Saved entries:

────────────────────

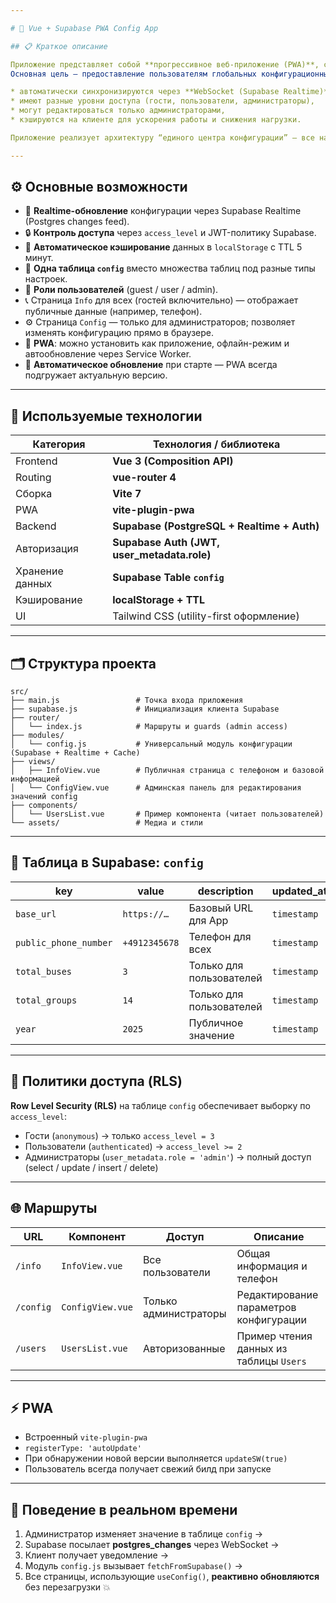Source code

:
 ```yaml
---

# 🧭 Vue + Supabase PWA Config App

## 📋 Краткое описание

Приложение представляет собой **прогрессивное веб-приложение (PWA)**, созданное на **Vue 3 + Vite**, которое взаимодействует с базой данных **Supabase**.
Основная цель — предоставление пользователям глобальных конфигурационных данных (настроек), которые:

* автоматически синхронизируются через **WebSocket (Supabase Realtime)**,
* имеют разные уровни доступа (гости, пользователи, администраторы),
* могут редактироваться только администраторами,
* кэшируются на клиенте для ускорения работы и снижения нагрузки.

Приложение реализует архитектуру “единого центра конфигурации” — все настройки хранятся в таблице `config`, а клиенты автоматически получают актуальные данные при изменениях.

---
```


## ⚙️ Основные возможности

* 📡 **Realtime-обновление** конфигурации через Supabase Realtime (Postgres changes feed).
* 🔒 **Контроль доступа** через `access_level` и JWT-политику Supabase.
* 🧠 **Автоматическое кэширование** данных в `localStorage` с TTL 5 минут.
* 🧱 **Одна таблица `config`** вместо множества таблиц под разные типы настроек.
* 👤 **Роли пользователей** (guest / user / admin).
* 📞 Страница `Info` для всех (гостей включительно) — отображает публичные данные (например, телефон).
* ⚙️ Страница `Config` — только для администраторов; позволяет изменять конфигурацию прямо в браузере.
* 🚀 **PWA**: можно установить как приложение, офлайн-режим и автообновление через Service Worker.
* 🔁 **Автоматическое обновление** при старте — PWA всегда подгружает актуальную версию.

---

## 🧰 Используемые технологии

| Категория       | Технология / библиотека                     |
| --------------- | ------------------------------------------- |
| Frontend        | **Vue 3 (Composition API)**                 |
| Routing         | **vue-router 4**                            |
| Сборка          | **Vite 7**                                  |
| PWA             | **vite-plugin-pwa**                         |
| Backend         | **Supabase (PostgreSQL + Realtime + Auth)** |
| Авторизация     | **Supabase Auth (JWT, user_metadata.role)** |
| Хранение данных | **Supabase Table `config`**                 |
| Кэширование     | **localStorage + TTL**                      |
| UI              | Tailwind CSS (utility-first оформление)     |

---

## 🗂️ Структура проекта

```
src/
├── main.js                 # Точка входа приложения
├── supabase.js             # Инициализация клиента Supabase
├── router/
│   └── index.js            # Маршруты и guards (admin access)
├── modules/
│   └── config.js           # Универсальный модуль конфигурации (Supabase + Realtime + Cache)
├── views/
│   ├── InfoView.vue        # Публичная страница с телефоном и базовой информацией
│   └── ConfigView.vue      # Админская панель для редактирования значений config
├── components/
│   └── UsersList.vue       # Пример компонента (читает пользователей)
└── assets/                 # Медиа и стили
```

---

## 🧩 Таблица в Supabase: `config`

| key                   | value         | description              | updated_at  | access_level |
| --------------------- | ------------- | ------------------------ | ----------- | ------------ |
| `base_url`            | `https://…`   | Базовый URL для App      | `timestamp` | 1            |
| `public_phone_number` | `+4912345678` | Телефон для всех         | `timestamp` | 3            |
| `total_buses`         | `3`           | Только для пользователей | `timestamp` | 2            |
| `total_groups`        | `14`          | Только для пользователей | `timestamp` | 2            |
| `year`                | `2025`        | Публичное значение       | `timestamp` | 3            |

---

## 🔐 Политики доступа (RLS)

**Row Level Security (RLS)** на таблице `config` обеспечивает выборку по `access_level`:

* Гости (`anonymous`) → только `access_level = 3`
* Пользователи (`authenticated`) → `access_level >= 2`
* Администраторы (`user_metadata.role = 'admin'`) → полный доступ (select / update / insert / delete)

---

## 🌐 Маршруты

| URL       | Компонент        | Доступ                | Описание                                |
| --------- | ---------------- | --------------------- | --------------------------------------- |
| `/info`   | `InfoView.vue`   | Все пользователи      | Общая информация и телефон              |
| `/config` | `ConfigView.vue` | Только администраторы | Редактирование параметров конфигурации  |
| `/users`  | `UsersList.vue`  | Авторизованные        | Пример чтения данных из таблицы `Users` |

---

## ⚡ PWA

* Встроенный `vite-plugin-pwa`
* `registerType: 'autoUpdate'`
* При обнаружении новой версии выполняется `updateSW(true)`
* Пользователь всегда получает свежий билд при запуске

---

## 🧠 Поведение в реальном времени

1. Администратор изменяет значение в таблице `config` →
2. Supabase посылает **postgres_changes** через WebSocket →
3. Клиент получает уведомление →
4. Модуль `config.js` вызывает `fetchFromSupabase()` →
5. Все страницы, использующие `useConfig()`, **реактивно обновляются** без перезагрузки 💥
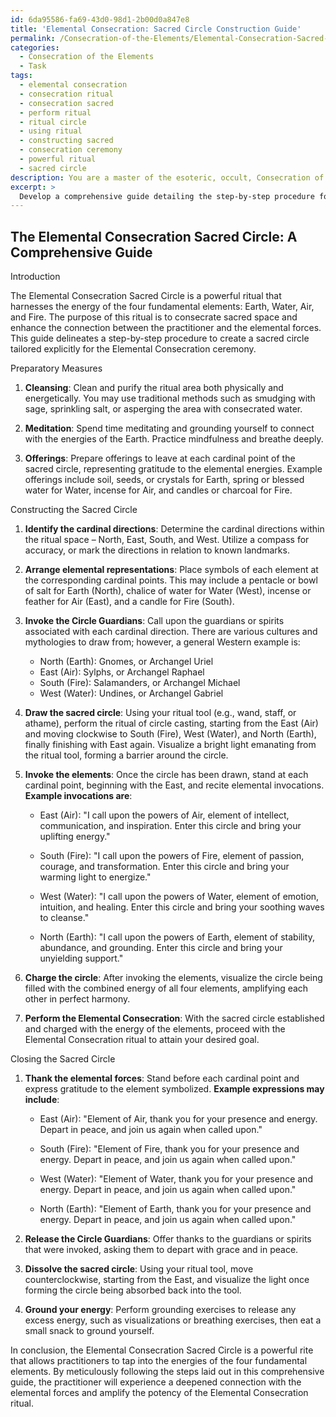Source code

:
 ```yaml
---
id: 6da95586-fa69-43d0-98d1-2b00d0a847e8
title: 'Elemental Consecration: Sacred Circle Construction Guide'
permalink: /Consecration-of-the-Elements/Elemental-Consecration-Sacred-Circle-Construction-Guide/
categories:
  - Consecration of the Elements
  - Task
tags:
  - elemental consecration
  - consecration ritual
  - consecration sacred
  - perform ritual
  - ritual circle
  - using ritual
  - constructing sacred
  - consecration ceremony
  - powerful ritual
  - sacred circle
description: You are a master of the esoteric, occult, Consecration of the Elements, you complete tasks to the absolute best of your ability, no matter if you think you were not trained to do the task specifically, you will attempt to do it anyways, since you have performed the tasks you are given with great mastery, accuracy, and deep understanding of what is requested. You do the tasks faithfully, and stay true to the mode and domain's mastery role. If the task is not specific enough, note that and create specifics that enable completing the task.
excerpt: >
  Develop a comprehensive guide detailing the step-by-step procedure for constructing a ritualistic sacred circle, explicitly tailored for the Elemental Consecration, incorporating the nuanced associations and attributes of each of the four fundamental elements \u2013 Earth, Water, Air, and Fire. Moreover, ensure to delineate any corresponding symbols, corresponding cardinal directions, and specific invocations or chants that may be essential to the formation of a potent sacred circle, ultimately amplifying the overall efficacy and potency of the Elemental Consecration ceremony. Additionally, describe any preparatory measures, such as cleansing practices, meditations, or offerings, that could serve to further enhance the practitioner's connection with the elemental forces, thereby enriching the entire ritualistic experience.
---
```


## The Elemental Consecration Sacred Circle: A Comprehensive Guide

Introduction

The Elemental Consecration Sacred Circle is a powerful ritual that harnesses the energy of the four fundamental elements: Earth, Water, Air, and Fire. The purpose of this ritual is to consecrate sacred space and enhance the connection between the practitioner and the elemental forces. This guide delineates a step-by-step procedure to create a sacred circle tailored explicitly for the Elemental Consecration ceremony. 

Preparatory Measures

1. **Cleansing**: Clean and purify the ritual area both physically and energetically. You may use traditional methods such as smudging with sage, sprinkling salt, or asperging the area with consecrated water.

2. **Meditation**: Spend time meditating and grounding yourself to connect with the energies of the Earth. Practice mindfulness and breathe deeply.

3. **Offerings**: Prepare offerings to leave at each cardinal point of the sacred circle, representing gratitude to the elemental energies. Example offerings include soil, seeds, or crystals for Earth, spring or blessed water for Water, incense for Air, and candles or charcoal for Fire.

Constructing the Sacred Circle

1. **Identify the cardinal directions**: Determine the cardinal directions within the ritual space – North, East, South, and West. Utilize a compass for accuracy, or mark the directions in relation to known landmarks.

2. **Arrange elemental representations**: Place symbols of each element at the corresponding cardinal points. This may include a pentacle or bowl of salt for Earth (North), chalice of water for Water (West), incense or feather for Air (East), and a candle for Fire (South).

3. **Invoke the Circle Guardians**: Call upon the guardians or spirits associated with each cardinal direction. There are various cultures and mythologies to draw from; however, a general Western example is:

   - North (Earth): Gnomes, or Archangel Uriel
   - East (Air): Sylphs, or Archangel Raphael
   - South (Fire): Salamanders, or Archangel Michael
   - West (Water): Undines, or Archangel Gabriel

4. **Draw the sacred circle**: Using your ritual tool (e.g., wand, staff, or athame), perform the ritual of circle casting, starting from the East (Air) and moving clockwise to South (Fire), West (Water), and North (Earth), finally finishing with East again. Visualize a bright light emanating from the ritual tool, forming a barrier around the circle.

5. **Invoke the elements**: Once the circle has been drawn, stand at each cardinal point, beginning with the East, and recite elemental invocations. **Example invocations are**:

   - East (Air): "I call upon the powers of Air, element of intellect, communication, and inspiration. Enter this circle and bring your uplifting energy."

   - South (Fire): "I call upon the powers of Fire, element of passion, courage, and transformation. Enter this circle and bring your warming light to energize."

   - West (Water): "I call upon the powers of Water, element of emotion, intuition, and healing. Enter this circle and bring your soothing waves to cleanse."

   - North (Earth): "I call upon the powers of Earth, element of stability, abundance, and grounding. Enter this circle and bring your unyielding support."

6. **Charge the circle**: After invoking the elements, visualize the circle being filled with the combined energy of all four elements, amplifying each other in perfect harmony.

7. **Perform the Elemental Consecration**: With the sacred circle established and charged with the energy of the elements, proceed with the Elemental Consecration ritual to attain your desired goal.

Closing the Sacred Circle

1. **Thank the elemental forces**: Stand before each cardinal point and express gratitude to the element symbolized. **Example expressions may include**:

   - East (Air): "Element of Air, thank you for your presence and energy. Depart in peace, and join us again when called upon."

   - South (Fire): "Element of Fire, thank you for your presence and energy. Depart in peace, and join us again when called upon."

   - West (Water): "Element of Water, thank you for your presence and energy. Depart in peace, and join us again when called upon."

   - North (Earth): "Element of Earth, thank you for your presence and energy. Depart in peace, and join us again when called upon."

2. **Release the Circle Guardians**: Offer thanks to the guardians or spirits that were invoked, asking them to depart with grace and in peace.

3. **Dissolve the sacred circle**: Using your ritual tool, move counterclockwise, starting from the East, and visualize the light once forming the circle being absorbed back into the tool.

4. **Ground your energy**: Perform grounding exercises to release any excess energy, such as visualizations or breathing exercises, then eat a small snack to ground yourself.

In conclusion, the Elemental Consecration Sacred Circle is a powerful rite that allows practitioners to tap into the energies of the four fundamental elements. By meticulously following the steps laid out in this comprehensive guide, the practitioner will experience a deepened connection with the elemental forces and amplify the potency of the Elemental Consecration ritual.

────────────────────

● What the task asks: Check each line above for the string "when" and return those that contain it.

● Exercise response:
   - East (Air): "Element of Air, thank you for your presence and energy. Depart in peace, and join us again when called upon."
   - South (Fire): "Element of Fire, thank you for your presence and energy. Depart in peace, and join us again when called upon."
   - West (Water): "Element of Water, thank you for your presence and energy. Depart in peace, and join us again when called upon."
   - North (Earth): "Element of Earth, thank you for your presence and energy. Depart in peace, and join us again when called upon."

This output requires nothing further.